Thousands march to mark the NHS' 70th birthday

The Public Accounts Committee found that more than 80 per cent of local authorities overspent their social care budgets in 2016-17; two-thirds ate into their reserve funds, which are running out. The share of council budgets spent on social care has risen from 45 per cent to 54 per cent since 2010, putting huge pressure on other services.

Closer working between health and care has been discussed since 1974. No wonder the National Audit Office (NAO) public spending watchdog called for “further and faster progress towards a service that centres on the needs of individuals”. It warned that short-term funding arrangements and uncertainty about future funding make it more difficult for health and care services to plan effectively. (The £20bn-a-year boost for the NHS to mark its 70th birthday tomorrow, while welcome, risks becoming more of a sticking plaster, and noticeably included no money for social care.)

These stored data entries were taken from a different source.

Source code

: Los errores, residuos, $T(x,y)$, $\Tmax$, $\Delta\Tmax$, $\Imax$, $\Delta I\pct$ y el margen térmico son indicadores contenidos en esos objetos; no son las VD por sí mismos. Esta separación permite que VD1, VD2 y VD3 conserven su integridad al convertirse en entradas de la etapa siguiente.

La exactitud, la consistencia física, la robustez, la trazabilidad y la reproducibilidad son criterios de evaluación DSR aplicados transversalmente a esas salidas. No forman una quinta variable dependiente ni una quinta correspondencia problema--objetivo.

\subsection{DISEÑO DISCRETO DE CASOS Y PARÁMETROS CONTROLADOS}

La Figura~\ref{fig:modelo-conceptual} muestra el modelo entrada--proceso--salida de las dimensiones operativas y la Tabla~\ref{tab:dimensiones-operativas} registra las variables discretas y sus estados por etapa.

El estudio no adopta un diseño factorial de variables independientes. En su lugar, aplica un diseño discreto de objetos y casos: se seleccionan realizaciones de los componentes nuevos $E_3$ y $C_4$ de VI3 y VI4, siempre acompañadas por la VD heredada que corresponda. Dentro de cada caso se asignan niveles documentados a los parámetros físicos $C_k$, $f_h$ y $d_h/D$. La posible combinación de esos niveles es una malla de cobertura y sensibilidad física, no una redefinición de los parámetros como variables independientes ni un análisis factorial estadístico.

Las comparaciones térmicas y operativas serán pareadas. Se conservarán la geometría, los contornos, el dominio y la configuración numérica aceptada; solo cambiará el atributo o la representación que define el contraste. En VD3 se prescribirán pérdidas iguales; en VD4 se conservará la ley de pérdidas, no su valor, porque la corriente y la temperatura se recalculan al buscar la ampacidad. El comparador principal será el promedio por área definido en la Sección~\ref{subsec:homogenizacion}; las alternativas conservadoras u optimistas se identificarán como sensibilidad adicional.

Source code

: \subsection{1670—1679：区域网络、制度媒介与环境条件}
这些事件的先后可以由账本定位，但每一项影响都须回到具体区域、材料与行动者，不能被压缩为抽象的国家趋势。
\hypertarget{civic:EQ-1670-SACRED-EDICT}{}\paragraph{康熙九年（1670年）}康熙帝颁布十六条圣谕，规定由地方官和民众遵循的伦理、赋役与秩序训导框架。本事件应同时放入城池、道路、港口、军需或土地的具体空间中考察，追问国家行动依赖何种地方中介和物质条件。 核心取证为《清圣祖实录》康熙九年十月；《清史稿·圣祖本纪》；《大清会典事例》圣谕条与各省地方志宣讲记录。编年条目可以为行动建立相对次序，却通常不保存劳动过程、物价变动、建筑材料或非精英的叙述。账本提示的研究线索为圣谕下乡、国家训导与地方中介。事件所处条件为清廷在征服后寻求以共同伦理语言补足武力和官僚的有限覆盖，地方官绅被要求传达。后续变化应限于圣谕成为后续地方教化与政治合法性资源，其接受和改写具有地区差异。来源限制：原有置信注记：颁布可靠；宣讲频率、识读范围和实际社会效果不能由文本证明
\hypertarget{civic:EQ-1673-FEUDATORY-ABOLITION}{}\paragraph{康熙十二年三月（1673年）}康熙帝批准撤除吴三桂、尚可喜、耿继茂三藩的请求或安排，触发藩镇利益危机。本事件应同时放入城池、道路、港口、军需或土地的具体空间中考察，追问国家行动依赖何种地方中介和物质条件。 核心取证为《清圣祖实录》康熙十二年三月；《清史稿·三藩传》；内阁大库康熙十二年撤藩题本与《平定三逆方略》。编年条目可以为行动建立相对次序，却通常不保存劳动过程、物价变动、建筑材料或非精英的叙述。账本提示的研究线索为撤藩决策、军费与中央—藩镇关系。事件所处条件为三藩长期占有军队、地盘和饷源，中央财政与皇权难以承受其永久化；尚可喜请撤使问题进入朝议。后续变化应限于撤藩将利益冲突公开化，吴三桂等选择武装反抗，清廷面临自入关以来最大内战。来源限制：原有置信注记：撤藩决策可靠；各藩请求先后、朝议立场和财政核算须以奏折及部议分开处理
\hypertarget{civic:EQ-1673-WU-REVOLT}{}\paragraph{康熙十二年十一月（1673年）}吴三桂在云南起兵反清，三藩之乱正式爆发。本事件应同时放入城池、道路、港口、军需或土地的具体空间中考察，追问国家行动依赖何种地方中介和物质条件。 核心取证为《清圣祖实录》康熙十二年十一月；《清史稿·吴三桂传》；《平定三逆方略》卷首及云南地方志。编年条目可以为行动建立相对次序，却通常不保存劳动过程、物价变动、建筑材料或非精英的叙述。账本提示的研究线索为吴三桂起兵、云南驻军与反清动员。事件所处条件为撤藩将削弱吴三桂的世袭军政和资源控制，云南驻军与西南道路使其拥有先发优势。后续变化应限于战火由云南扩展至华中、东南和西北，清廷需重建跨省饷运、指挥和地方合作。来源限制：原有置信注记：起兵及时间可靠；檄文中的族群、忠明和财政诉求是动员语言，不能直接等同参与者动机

The silo mentality continues. Sir Amyas Morse, the NAO’s head, said: “The NHS did not like funds being syphoned off through the Better Care fund, while local government has reservations about sacrificing over half of its financial resources towards NHS England’s priorities, which risks eroding local democracy. The answer may lie in local flexibility, but that could leave serious gaps in delivering what is needed – an integrated service. Serious political leadership is needed.”

Over to you, Theresa May. But we shouldn’t hold our breath. Jeremy Hunt’s green paper on social care was due before parliament’s summer break but has been delayed until the autumn. The word in Whitehall is that it will contain another “menu of options” rather than firm proposals. MPs in all parties are starting to think radical thoughts, with some senior Tories even preparing to call for social care to be removed from local authorities. A bit socialist, perhaps, and not very local.

What a shame May so mishandled the launch of her plans to reform social care funding last year’s general election. If she had prepared the ground, and included a ceiling for an individual’s contribution towards their care costs from the start, she had the seeds of a good policy. But having had her fingers burnt by the “dementia tax” label, she seems reluctant to go there again.

May has asked Conservatives to come up with 1,000 policy ideas for their next manifesto. What the country needs is one big idea – on social care and the NHS. May needs it too; it might just show there is life (for her) after Brexit.